13. Viande et vin

Les Richonim avaient coutume de s’abstenir de manger de la viande et de boire du vin pendant les jours de deuil portant sur la destruction du Temple. Certains étaient rigoureux à cet égard, en étendant l’abstention à tous les jours profanes des trois semaines. D’autres s’abstenaient seulement durant la semaine même du 9 av. Mais selon la majorité des Richonim, la juste coutume est de s’abstenir de viande et de vin pendant les neuf jours.

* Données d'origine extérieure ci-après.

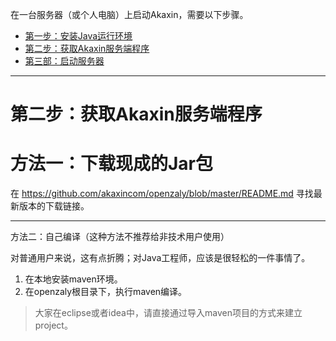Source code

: 

在一台服务器（或个人电脑）上启动Akaxin，需要以下步骤。

* [第一步：安装Java运行环境](step-1-java.md)
* [第二步：获取Akaxin服务端程序](step-2-jar.md)
* [第三部：启动服务器](step-3-run.md)

----


# 第二步：获取Akaxin服务端程序

方法一：下载现成的Jar包
====

在 https://github.com/akaxincom/openzaly/blob/master/README.md 寻找最新版本的下载链接。


----

方法二：自己编译（这种方法不推荐给非技术用户使用）

对普通用户来说，这有点折腾；对Java工程师，应该是很轻松的一件事情了。

1. 在本地安装maven环境。
2. 在openzaly根目录下，执行maven编译。

> 大家在eclipse或者idea中，请直接通过导入maven项目的方式来建立project。
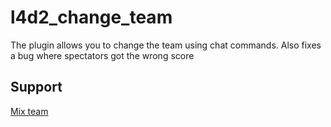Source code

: # l4d2_change_team
The plugin allows you to change the team using chat commands.
Also fixes a bug where spectators got the wrong score

## Support
[Mix team](https://github.com/TouchMe-Inc/l4d2_mix_team)
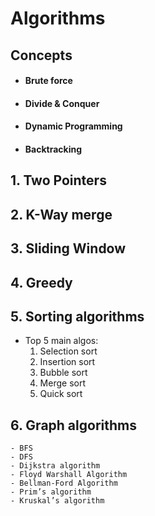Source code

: # Algorithms

## Concepts
- #### Brute force
- #### Divide & Conquer
- #### Dynamic Programming
- #### Backtracking

## 1. Two Pointers

## 2. K-Way merge

## 3. Sliding Window

## 4. Greedy

## 5. Sorting algorithms

-   Top 5 main algos:
    1. Selection sort
    2. Insertion sort
    3. Bubble sort
    4. Merge sort
    5. Quick sort

## 6. Graph algorithms
    - BFS
    - DFS
    - Dijkstra algorithm
    - Floyd Warshall Algorithm
    - Bellman-Ford Algorithm
    - Prim’s algorithm
    - Kruskal’s algorithm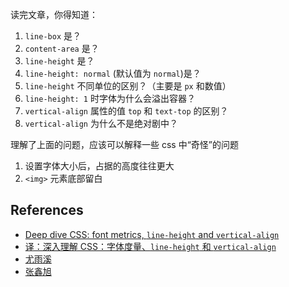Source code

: 读完文章，你得知道：

1. `line-box` 是？
1. `content-area` 是？
1. `line-height` 是？
1. `line-height: normal` (默认值为 `normal`)是？
1. `line-height` 不同单位的区别？（主要是 `px` 和数值）
1. `line-height: 1` 时字体为什么会溢出容器？ 
1. `vertical-align` 属性的值 `top` 和 `text-top` 的区别？
1. `vertical-align` 为什么不是绝对剧中？

理解了上面的问题，应该可以解释一些 css 中“奇怪”的问题

1. 设置字体大小后，占据的高度往往更大
1. `<img>` 元素底部留白

## References

- [Deep dive CSS: font metrics, `line-height` and `vertical-align`](http://iamvdo.me/en/blog/css-font-metrics-line-height-and-vertical-align)
- [译：深入理解 CSS：字体度量、`line-height` 和 `vertical-align`](https://zhuanlan.zhihu.com/p/25808995)
- [尤雨溪](https://www.zhihu.com/question/21558138/answer/18615056)
- [张鑫旭](https://www.zhangxinxu.com/wordpress/2015/08/css-deep-understand-vertical-align-and-line-height/)
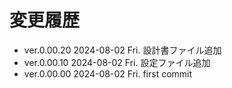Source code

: # 変更履歴

  - ver.0.00.20 2024-08-02 Fri. 設計書ファイル追加 
  - ver.0.00.10 2024-08-02 Fri. 設定ファイル追加 
  - ver.0.00.00 2024-08-02 Fri. first commit
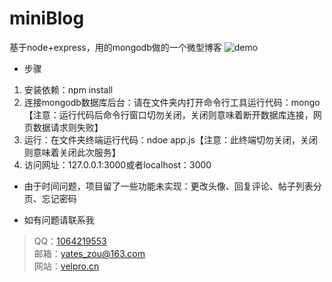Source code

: # miniBlog
基于node+express，用的mongodb做的一个微型博客
![demo](https://s1.ax1x.com/2020/10/14/04TtYt.png)

+ 步骤
 1. 安装依赖：npm install
 2. 连接mongodb数据库后台：请在文件夹内打开命令行工具运行代码：mongo【注意：运行代码后命令行窗口切勿关闭，关闭则意味着断开数据库连接，网页数据请求则失败】
 3. 运行：在文件夹终端运行代码：ndoe app.js【注意：此终端切勿关闭，关闭则意味着关闭此次服务】
 4. 访问网址：127.0.0.1:3000或者localhost：3000

+ 由于时间问题，项目留了一些功能未实现：更改头像、回复评论、帖子列表分页、忘记密码
 
+ 如有问题请联系我
> QQ：[1064219553](http://wpa.qq.com/msgrd?v=3&uin=1064219553&site=qq&menu=yes)  
> 邮箱：[yates_zou@163.com](mailto:yates_zou@163.com)  
> 网站：[velpro.cn](https://www.velpro.cn/)
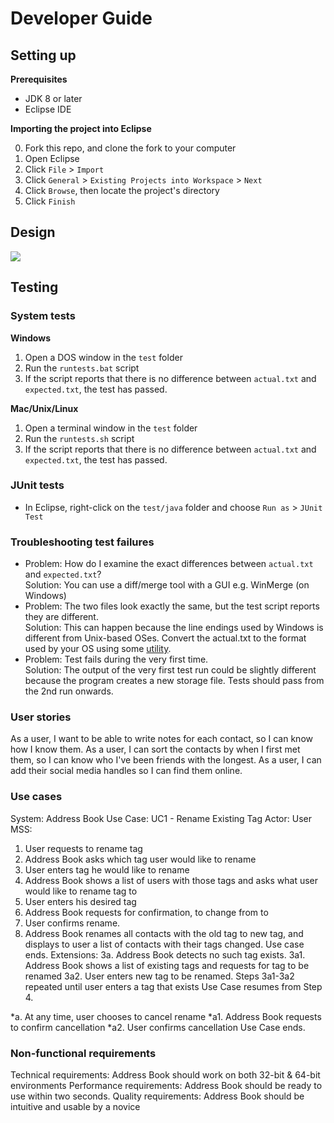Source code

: # Developer Guide

## Setting up

**Prerequisites**

* JDK 8 or later 
* Eclipse IDE

**Importing the project into Eclipse**

0. Fork this repo, and clone the fork to your computer
1. Open Eclipse
2. Click `File` > `Import`
3. Click `General` > `Existing Projects into Workspace` > `Next`
4. Click `Browse`, then locate the project's directory
5. Click `Finish`

## Design
<img src="images/mainClassDiagram.png"/>

## Testing

### System tests

**Windows**

1. Open a DOS window in the `test` folder
2. Run the `runtests.bat` script
3. If the script reports that there is no difference between `actual.txt` and `expected.txt`, 
   the test has passed.

**Mac/Unix/Linux**

1. Open a terminal window in the `test` folder
2. Run the `runtests.sh` script
3. If the script reports that there is no difference between `actual.txt` and `expected.txt`, 
   the test has passed.

### JUnit tests

* In Eclipse, right-click on the `test/java` folder and choose `Run as` > `JUnit Test`

### Troubleshooting test failures

* Problem: How do I examine the exact differences between `actual.txt` and `expected.txt`?<br>
  Solution: You can use a diff/merge tool with a GUI e.g. WinMerge (on Windows)
* Problem: The two files look exactly the same, but the test script reports they are different.<br>
  Solution: This can happen because the line endings used by Windows is different from Unix-based
  OSes. Convert the actual.txt to the format used by your OS using some [utility](https://kb.iu.edu/d/acux).
* Problem: Test fails during the very first time.<br>
  Solution: The output of the very first test run could be slightly different because the program
  creates a new storage file. Tests should pass from the 2nd run onwards.

### User stories
As a user, I want to be able to write notes for each contact, so I can know how I know them.
As a user, I can sort the contacts by when I first met them, so I can know who I've been friends with the longest.
As a user, I can add their social media handles so I can find them online.

### Use cases
System: Address Book
Use Case: UC1 - Rename Existing Tag
Actor: User
MSS:
1. User requests to rename tag
2. Address Book asks which tag user would like to rename
3. User enters tag he would like to rename
4. Address Book shows a list of users with those tags and asks what user would like to rename tag to
5. User enters his desired tag
6. Address Book requests for confirmation, to change from <old tag> to <new tag>
7. User confirms rename.
8. Address Book renames all contacts with the old tag to new tag, and displays to user a list of contacts with their tags changed.
	Use case ends.
Extensions: 
3a. Address Book detects no such tag exists.
3a1. Address Book shows a list of existing tags and requests for tag to be renamed
3a2. User enters new tag to be renamed.
Steps 3a1-3a2 repeated until user enters a tag that exists
Use Case resumes from Step 4.

*a. At any time, user chooses to cancel rename
*a1. Address Book requests to confirm cancellation
*a2. User confirms cancellation
Use Case ends.

### Non-functional requirements
Technical requirements: Address Book should work on both 32-bit & 64-bit environments
Performance requirements: Address Book should be ready to use within two seconds.
Quality requirements: Address Book should be intuitive and usable by a novice

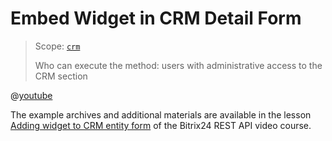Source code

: # Embed Widget in CRM Detail Form

> Scope: [`crm`](../../../api-reference/scopes/permissions.md)
>
> Who can execute the method: users with administrative access to the CRM section

@[youtube](https://www.youtube.com/watch?v=AwTmhGOSMdw)

The example archives and additional materials are available in the lesson [Adding widget to CRM entity form](https://helpdesk.bitrix24.com/courses/index.php?COURSE_ID=268&LESSON_ID=26026) of the Bitrix24 REST API video course.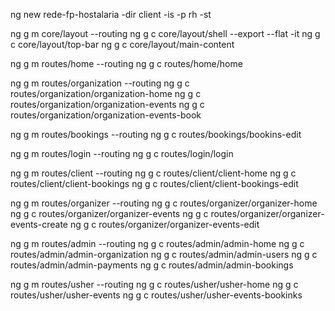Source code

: ng new rede-fp-hostalaria -dir client -is -p rh -st

ng g m core/layout --routing
ng g c core/layout/shell --export --flat -it 
ng g c core/layout/top-bar
ng g c core/layout/main-content

ng g m routes/home --routing
ng g c routes/home/home 

ng g m routes/organization --routing
ng g c routes/organization/organization-home
ng g c routes/organization/organization-events
ng g c routes/organization/organization-events-book

ng g m routes/bookings --routing
ng g c routes/bookings/bookins-edit 

ng g m routes/login --routing
ng g c routes/login/login 

ng g m routes/client --routing
ng g c routes/client/client-home
ng g c routes/client/client-bookings
ng g c routes/client/client-bookings-edit

ng g m routes/organizer --routing
ng g c routes/organizer/organizer-home
ng g c routes/organizer/organizer-events
ng g c routes/organizer/organizer-events-create
ng g c routes/organizer/organizer-events-edit

ng g m routes/admin --routing
ng g c routes/admin/admin-home
ng g c routes/admin/admin-organization
ng g c routes/admin/admin-users
ng g c routes/admin/admin-payments
ng g c routes/admin/admin-bookings

ng g m routes/usher --routing
ng g c routes/usher/usher-home
ng g c routes/usher/usher-events
ng g c routes/usher/usher-events-bookinks

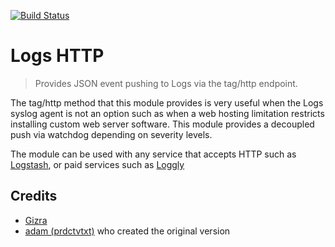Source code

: [![Build Status](https://travis-ci.org/Gizra/logs_http.svg?branch=7.x-1.x)](https://travis-ci.org/Gizra/logs_http)

# Logs HTTP

> Provides JSON event pushing to Logs via the tag/http endpoint.

The tag/http method that this module provides is very useful when the
Logs syslog agent is not an option such as when a web hosting limitation
restricts installing custom web server software. This module provides a
decoupled push via watchdog depending on severity levels.

The module can be used with any service that accepts HTTP such as [Logstash](http://logstash.net/), or paid services such as [Loggly](loggly.com)

## Credits

* [Gizra](http://gizra.com)
* [adam (prdctvtxt)](https://www.drupal.org/u/prdctvtxt) who created the original version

Certes, si l’on s’en tient aux termes de la Michna, ce n’est qu’au repas précédant le jeûne du 9 av (sé’ouda mafséqet) qu’il est interdit de manger de la viande et de boire du vin (Ta’anit 26b). Mais les Richonim ont pris l’usage d’être rigoureux pour leur propre compte, en s’abstenant de consommer viande et vin durant ces jours, car la viande et le vin sont connus pour être des aliments concourant à la joie, or les sages du Talmud ont bien dit : « Quand commence le mois d’av, on réduit les manifestations de joie. » De plus, après la destruction du Temple, on ne peut plus présenter la chair des sacrifices sur l’autel, et l’on n’y fait plus de libations de vin. Il eût donc convenu, à la suite de la destruction du Temple, que nous aussi nous abstenions totalement de manger de la viande et de boire du vin, jusqu’à la reconstruction du Temple. Mais nous n’aurions pu tenir devant un tel décret (Baba Batra 60b). Toutefois, durant les jours fixés pour le deuil du Temple, il y a lieu d’être rigoureux en cela.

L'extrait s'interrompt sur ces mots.